> **Problem description**
From the records below, transcribe only the lines running from the one with "[[Worter/F/fielt aus|fielt aus]]" through the one with "[[Worter/F/fiesester|fiesester]]". Keep both of those end lines.

> **Study material**
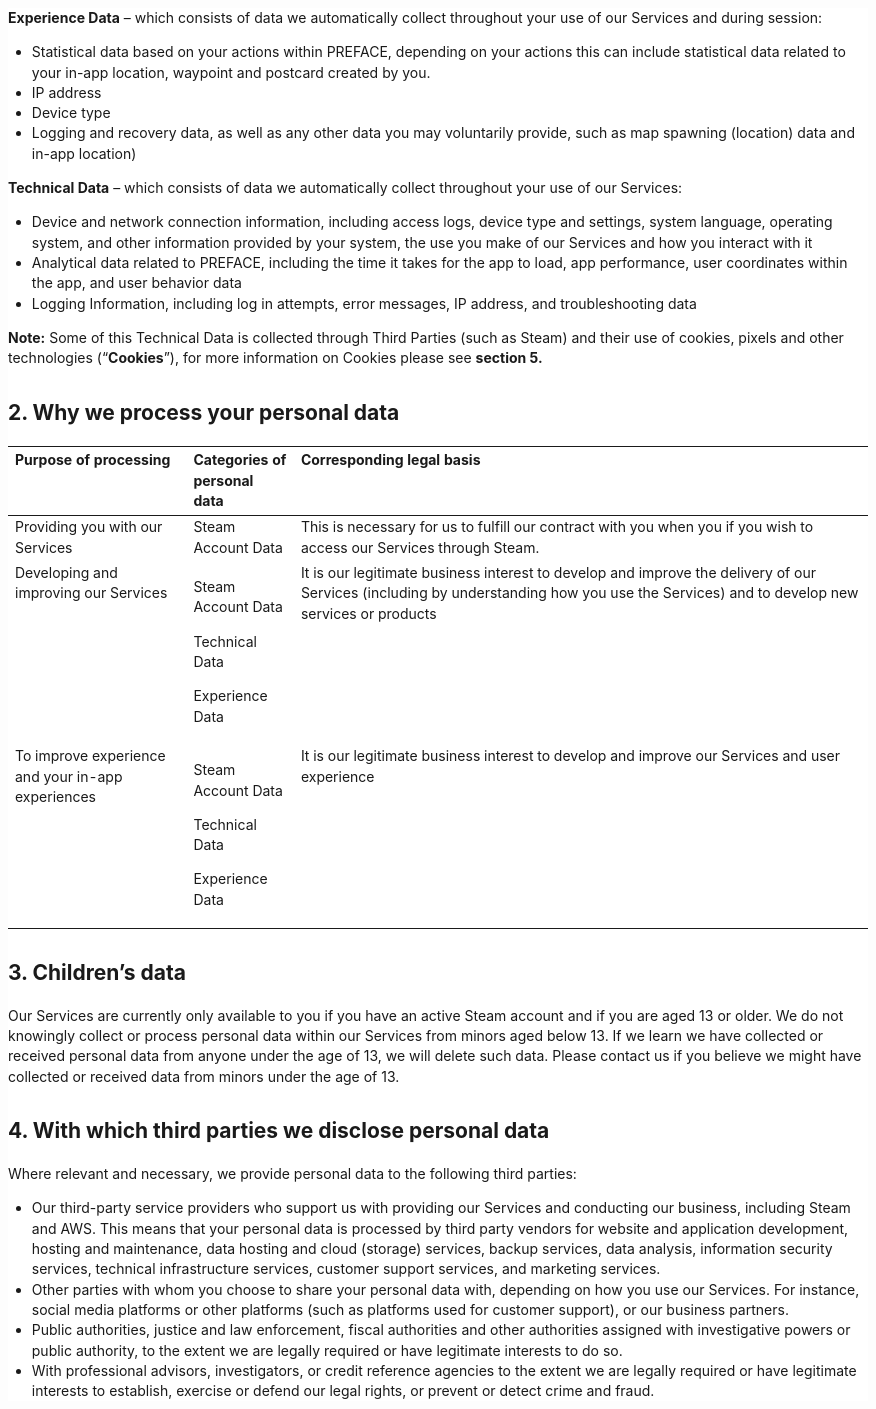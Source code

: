 **Experience Data** – which consists of data we automatically collect throughout your use of our Services and during session:

- Statistical data based on your actions within PREFACE, depending on your actions this can include statistical data related to your in-app location, waypoint and postcard created by you. 
- IP address
- Device type
- Logging and recovery data, as well as any other data you may voluntarily provide, such as map spawning (location) data and in-app location)

**Technical Data** – which consists of data we automatically collect throughout your use of our Services:

- Device and network connection information, including access logs, device type and settings, system language, operating system, and other information provided by your system, the use you make of our Services and how you interact with it
- Analytical data related to PREFACE, including the time it takes for the app to load, app performance, user coordinates within the app, and user behavior data
- Logging Information, including log in attempts, error messages, IP address, and troubleshooting data

**Note:** Some of this Technical Data is collected through Third Parties (such as Steam) and their use of cookies, pixels and other technologies (“**Cookies**”), for more information on Cookies please see **section 5.** 

## <a name="_why_we_process">2. Why we process your personal data</a>

|**Purpose of processing**|**Categories of personal data**|**Corresponding legal basis**|
| :- | :- | :- |
|Providing you with our Services|Steam Account Data|This is necessary for us to fulfill our contract with you when you if you wish to access our Services through Steam. |
|Developing and improving our Services|<p>Steam Account Data</p><p>Technical Data </p><p>Experience Data</p>|It is our legitimate business interest to develop and improve the delivery of our Services (including by understanding how you use the Services) and to develop new services or products|
|To improve experience and your in-app experiences|<p>Steam Account Data</p><p>Technical Data</p><p>Experience Data</p>|It is our legitimate business interest to develop and improve our Services and user experience|

## <a name="_children’s_data">3. Children’s data</a>

Our Services are currently only available to you if you have an active Steam account and if you are aged 13 or older. We do not knowingly collect or process personal data within our Services from minors aged below 13. If we learn we have collected or received personal data from anyone under the age of 13, we will delete such data. Please contact us if you believe we might have collected or received data from minors under the age of 13. 
   
## <a name="_with_which_third">4. With which third parties we disclose personal data</a>

Where relevant and necessary, we provide personal data to the following third parties: 

- Our third-party service providers who support us with providing our Services and conducting our business, including Steam and AWS. This means that your personal data is processed by third party vendors for website and application development, hosting and maintenance, data hosting and cloud (storage) services, backup services, data analysis, information security services, technical infrastructure services, customer support services, and marketing services.
- Other parties with whom you choose to share your personal data with, depending on how you use our Services. For instance, social media platforms or other platforms (such as platforms used for customer support), or our business partners. 
- Public authorities, justice and law enforcement, fiscal authorities and other authorities assigned with investigative powers or public authority, to the extent we are legally required or have legitimate interests to do so. 
- With professional advisors, investigators, or credit reference agencies to the extent we are legally required or have legitimate interests to establish, exercise or defend our legal rights, or prevent or detect crime and fraud.
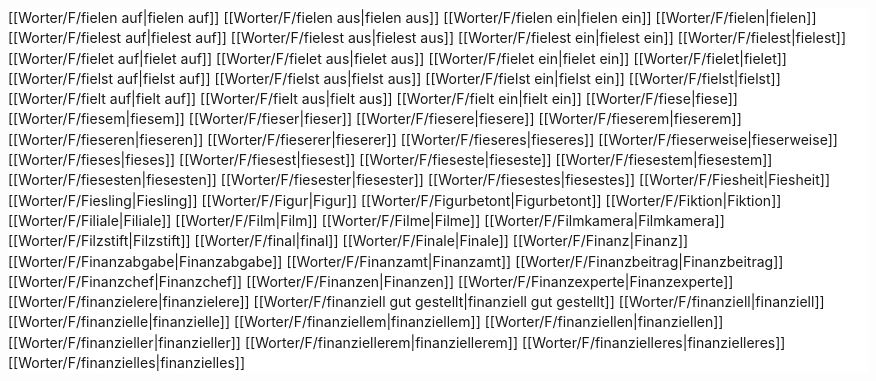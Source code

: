  [[Worter/F/fielen auf|fielen auf]]
 [[Worter/F/fielen aus|fielen aus]]
 [[Worter/F/fielen ein|fielen ein]]
 [[Worter/F/fielen|fielen]]
 [[Worter/F/fielest auf|fielest auf]]
 [[Worter/F/fielest aus|fielest aus]]
 [[Worter/F/fielest ein|fielest ein]]
 [[Worter/F/fielest|fielest]]
 [[Worter/F/fielet auf|fielet auf]]
 [[Worter/F/fielet aus|fielet aus]]
 [[Worter/F/fielet ein|fielet ein]]
 [[Worter/F/fielet|fielet]]
 [[Worter/F/fielst auf|fielst auf]]
 [[Worter/F/fielst aus|fielst aus]]
 [[Worter/F/fielst ein|fielst ein]]
 [[Worter/F/fielst|fielst]]
 [[Worter/F/fielt auf|fielt auf]]
 [[Worter/F/fielt aus|fielt aus]]
 [[Worter/F/fielt ein|fielt ein]]
 [[Worter/F/fiese|fiese]]
 [[Worter/F/fiesem|fiesem]]
 [[Worter/F/fieser|fieser]]
 [[Worter/F/fiesere|fiesere]]
 [[Worter/F/fieserem|fieserem]]
 [[Worter/F/fieseren|fieseren]]
 [[Worter/F/fieserer|fieserer]]
 [[Worter/F/fieseres|fieseres]]
 [[Worter/F/fieserweise|fieserweise]]
 [[Worter/F/fieses|fieses]]
 [[Worter/F/fiesest|fiesest]]
 [[Worter/F/fieseste|fieseste]]
 [[Worter/F/fiesestem|fiesestem]]
 [[Worter/F/fiesesten|fiesesten]]
 [[Worter/F/fiesester|fiesester]]
 [[Worter/F/fiesestes|fiesestes]]
 [[Worter/F/Fiesheit|Fiesheit]]
 [[Worter/F/Fiesling|Fiesling]]
 [[Worter/F/Figur|Figur]]
 [[Worter/F/Figurbetont|Figurbetont]]
 [[Worter/F/Fiktion|Fiktion]]
 [[Worter/F/Filiale|Filiale]]
 [[Worter/F/Film|Film]]
 [[Worter/F/Filme|Filme]]
 [[Worter/F/Filmkamera|Filmkamera]]
 [[Worter/F/Filzstift|Filzstift]]
 [[Worter/F/final|final]]
 [[Worter/F/Finale|Finale]]
 [[Worter/F/Finanz|Finanz]]
 [[Worter/F/Finanzabgabe|Finanzabgabe]]
 [[Worter/F/Finanzamt|Finanzamt]]
 [[Worter/F/Finanzbeitrag|Finanzbeitrag]]
 [[Worter/F/Finanzchef|Finanzchef]]
 [[Worter/F/Finanzen|Finanzen]]
 [[Worter/F/Finanzexperte|Finanzexperte]]
 [[Worter/F/finanzielere|finanzielere]]
 [[Worter/F/finanziell gut gestellt|finanziell gut gestellt]]
 [[Worter/F/finanziell|finanziell]]
 [[Worter/F/finanzielle|finanzielle]]
 [[Worter/F/finanziellem|finanziellem]]
 [[Worter/F/finanziellen|finanziellen]]
 [[Worter/F/finanzieller|finanzieller]]
 [[Worter/F/finanziellerem|finanziellerem]]
 [[Worter/F/finanzielleres|finanzielleres]]
 [[Worter/F/finanzielles|finanzielles]]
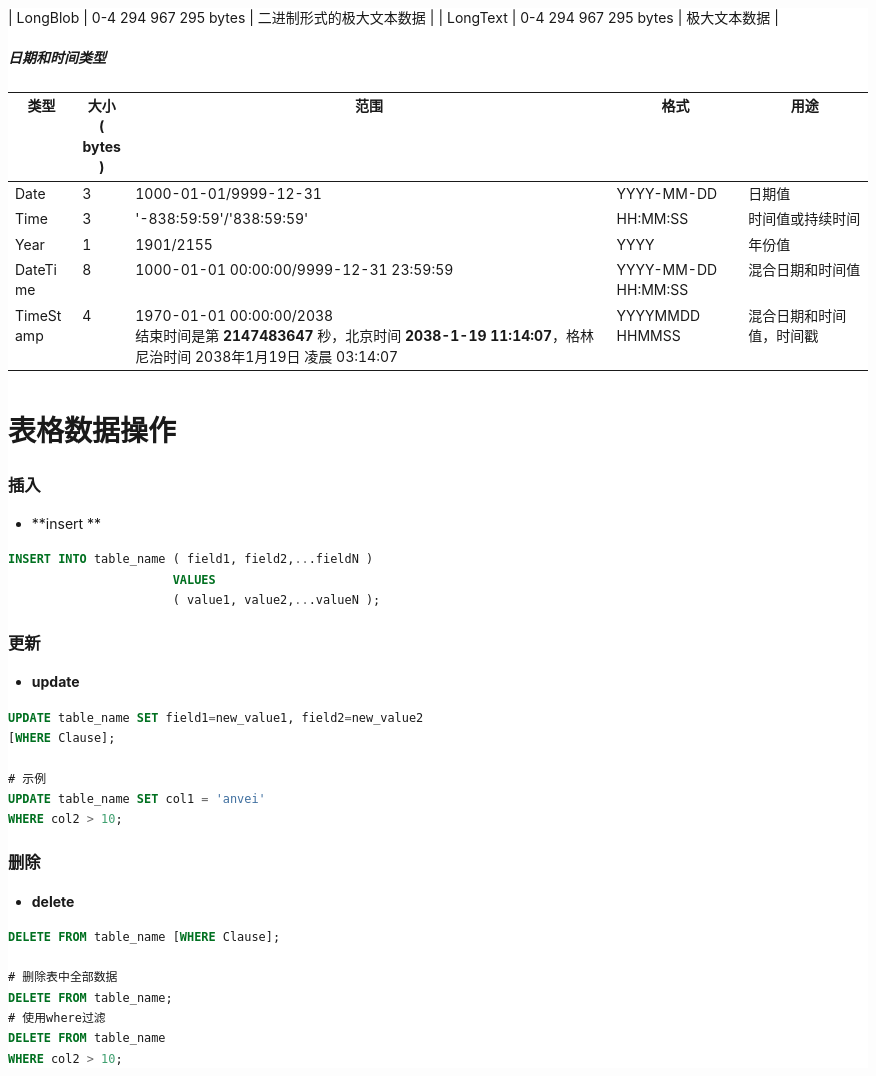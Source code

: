 | LongBlob | 0-4 294 967 295 bytes | 二进制形式的极大文本数据 |
| LongText | 0-4 294 967 295 bytes | 极大文本数据 |

<a name="oxeIR"></a>
##### 日期和时间类型
| 类型 | 大小<br />( bytes) | 范围 | 格式 | 用途 |
| --- | --- | --- | --- | --- |
| Date | 3 | 1000-01-01/9999-12-31 | YYYY-MM-DD | 日期值 |
| Time | 3 | '-838:59:59'/'838:59:59' | HH:MM:SS | 时间值或持续时间 |
| Year | 1 | 1901/2155 | YYYY | 年份值 |
| DateTime | 8 | 1000-01-01 00:00:00/9999-12-31 23:59:59 | YYYY-MM-DD HH:MM:SS | 混合日期和时间值 |
| TimeStamp | 4 | 1970-01-01 00:00:00/2038<br />结束时间是第 **2147483647** 秒，北京时间 **2038-1-19 11:14:07**，格林尼治时间 2038年1月19日 凌晨 03:14:07 | YYYYMMDD HHMMSS | 混合日期和时间值，时间戳 |

<a name="VOLAy"></a>
# 表格数据操作
<a name="SnxC2"></a>
### 插入

- **insert **
```sql
INSERT INTO table_name ( field1, field2,...fieldN )
                       VALUES
                       ( value1, value2,...valueN );
```
<a name="mfvnN"></a>
### 更新

- **update**
```sql
UPDATE table_name SET field1=new_value1, field2=new_value2
[WHERE Clause];

# 示例
UPDATE table_name SET col1 = 'anvei'
WHERE col2 > 10;
```
<a name="ugT2T"></a>
### 删除

- **delete**
```sql
DELETE FROM table_name [WHERE Clause];

# 删除表中全部数据
DELETE FROM table_name;
# 使用where过滤
DELETE FROM table_name
WHERE col2 > 10;
```
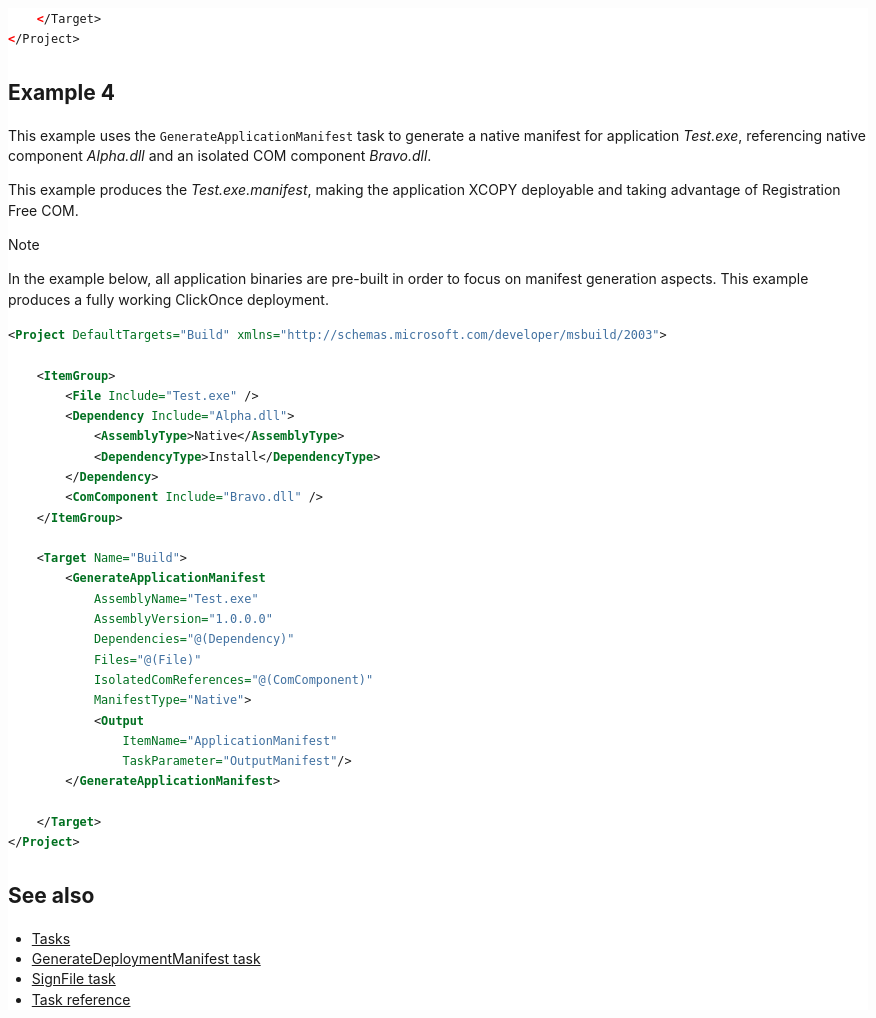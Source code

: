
 ```xml
    </Target>
</Project>
```

## Example 4

This example uses the `GenerateApplicationManifest` task to generate a native manifest for application *Test.exe*, referencing native component *Alpha.dll* and an isolated COM component *Bravo.dll*.

This example produces the *Test.exe.manifest*, making the application XCOPY deployable and taking advantage of Registration Free COM.

> [!NOTE]
> In the example below, all application binaries are pre-built in order to focus on manifest generation aspects. This example produces a fully working ClickOnce deployment.

```xml
<Project DefaultTargets="Build" xmlns="http://schemas.microsoft.com/developer/msbuild/2003">

    <ItemGroup>
        <File Include="Test.exe" />
        <Dependency Include="Alpha.dll">
            <AssemblyType>Native</AssemblyType>
            <DependencyType>Install</DependencyType>
        </Dependency>
        <ComComponent Include="Bravo.dll" />
    </ItemGroup>

    <Target Name="Build">
        <GenerateApplicationManifest
            AssemblyName="Test.exe"
            AssemblyVersion="1.0.0.0"
            Dependencies="@(Dependency)"
            Files="@(File)"
            IsolatedComReferences="@(ComComponent)"
            ManifestType="Native">
            <Output
                ItemName="ApplicationManifest"
                TaskParameter="OutputManifest"/>
        </GenerateApplicationManifest>

    </Target>
</Project>
```

## See also

- [Tasks](../msbuild/msbuild-tasks.md)
- [GenerateDeploymentManifest task](../msbuild/generatedeploymentmanifest-task.md)
- [SignFile task](../msbuild/signfile-task.md)
- [Task reference](../msbuild/msbuild-task-reference.md)
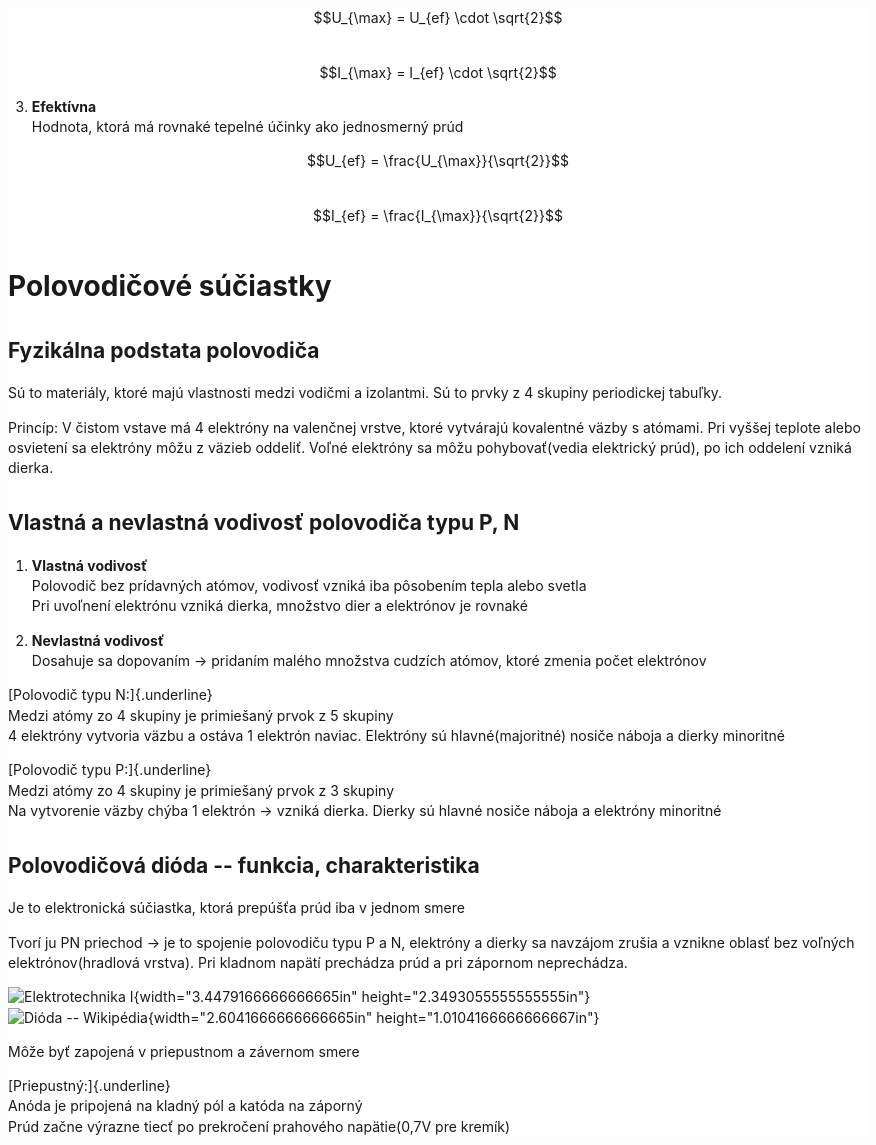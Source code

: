 $$U_{\max} = U_{ef} \cdot \sqrt{2}$$  
$$I_{\max} = I_{ef} \cdot \sqrt{2}$$  

3. **Efektívna**  
Hodnota, ktorá má rovnaké tepelné účinky ako jednosmerný prúd  

$$U_{ef} = \frac{U_{\max}}{\sqrt{2}}$$  
$$I_{ef} = \frac{I_{\max}}{\sqrt{2}}$$  

# Polovodičové súčiastky

## Fyzikálna podstata polovodiča

Sú to materiály, ktoré majú vlastnosti medzi vodičmi a izolantmi. Sú to prvky z 4 skupiny periodickej tabuľky.  

Princíp: V čistom vstave má 4 elektróny na valenčnej vrstve, ktoré vytvárajú kovalentné väzby s atómami. Pri vyššej teplote alebo osvietení sa elektróny môžu z väzieb oddeliť. Voľné elektróny sa môžu pohybovať(vedia elektrický prúd), po ich oddelení vzniká dierka.  

## Vlastná a nevlastná vodivosť polovodiča typu P, N

1. **Vlastná vodivosť**  
Polovodič bez prídavných atómov, vodivosť vzniká iba pôsobením tepla alebo svetla  
Pri uvoľnení elektrónu vzniká dierka, množstvo dier a elektrónov je rovnaké  

2. **Nevlastná vodivosť**  
Dosahuje sa dopovaním → pridaním malého množstva cudzích atómov, ktoré zmenia počet elektrónov  

[Polovodič typu N:]{.underline}  
Medzi atómy zo 4 skupiny je primiešaný prvok z 5 skupiny  
4 elektróny vytvoria väzbu a ostáva 1 elektrón naviac. Elektróny sú hlavné(majoritné) nosiče náboja a dierky minoritné  

[Polovodič typu P:]{.underline}  
Medzi atómy zo 4 skupiny je primiešaný prvok z 3 skupiny  
Na vytvorenie väzby chýba 1 elektrón → vzniká dierka. Dierky sú hlavné nosiče náboja a elektróny minoritné  

## Polovodičová dióda -- funkcia, charakteristika

Je to elektronická súčiastka, ktorá prepúšťa prúd iba v jednom smere  

Tvorí ju PN priechod → je to spojenie polovodiču typu P a N, elektróny a dierky sa navzájom zrušia a vznikne oblasť bez voľných elektrónov(hradlová vrstva). Pri kladnom napätí prechádza prúd a pri zápornom neprechádza.  

![Elektrotechnika I](media/image27.png){width="3.4479166666666665in" height="2.3493055555555555in"}  
![Dióda -- Wikipédia](media/image28.jpeg){width="2.6041666666666665in" height="1.0104166666666667in"}  

Môže byť zapojená v priepustnom a závernom smere  

[Priepustný:]{.underline}  
Anóda je pripojená na kladný pól a katóda na záporný  
Prúd začne výrazne tiecť po prekročení prahového napätie(0,7V pre kremík)  
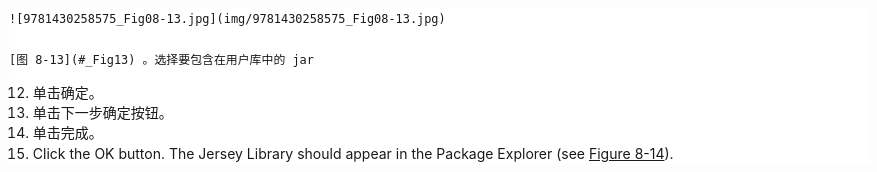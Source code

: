     ![9781430258575_Fig08-13.jpg](img/9781430258575_Fig08-13.jpg)

    [图 8-13](#_Fig13) 。选择要包含在用户库中的 jar

12.  单击确定。
13.  单击下一步确定按钮。
14.  单击完成。
15.  Click the OK button. The Jersey Library should appear in the Package Explorer (see [Figure 8-14](#Fig14)).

> **Task solution**
 [[Worter/F/fielt aus|fielt aus]]
 [[Worter/F/fielt ein|fielt ein]]
 [[Worter/F/fiese|fiese]]
 [[Worter/F/fiesem|fiesem]]
 [[Worter/F/fieser|fieser]]
 [[Worter/F/fiesere|fiesere]]
 [[Worter/F/fieserem|fieserem]]
 [[Worter/F/fieseren|fieseren]]
 [[Worter/F/fieserer|fieserer]]
 [[Worter/F/fieseres|fieseres]]
 [[Worter/F/fieserweise|fieserweise]]
 [[Worter/F/fieses|fieses]]
 [[Worter/F/fiesest|fiesest]]
 [[Worter/F/fieseste|fieseste]]
 [[Worter/F/fiesestem|fiesestem]]
 [[Worter/F/fiesesten|fiesesten]]
 [[Worter/F/fiesester|fiesester]]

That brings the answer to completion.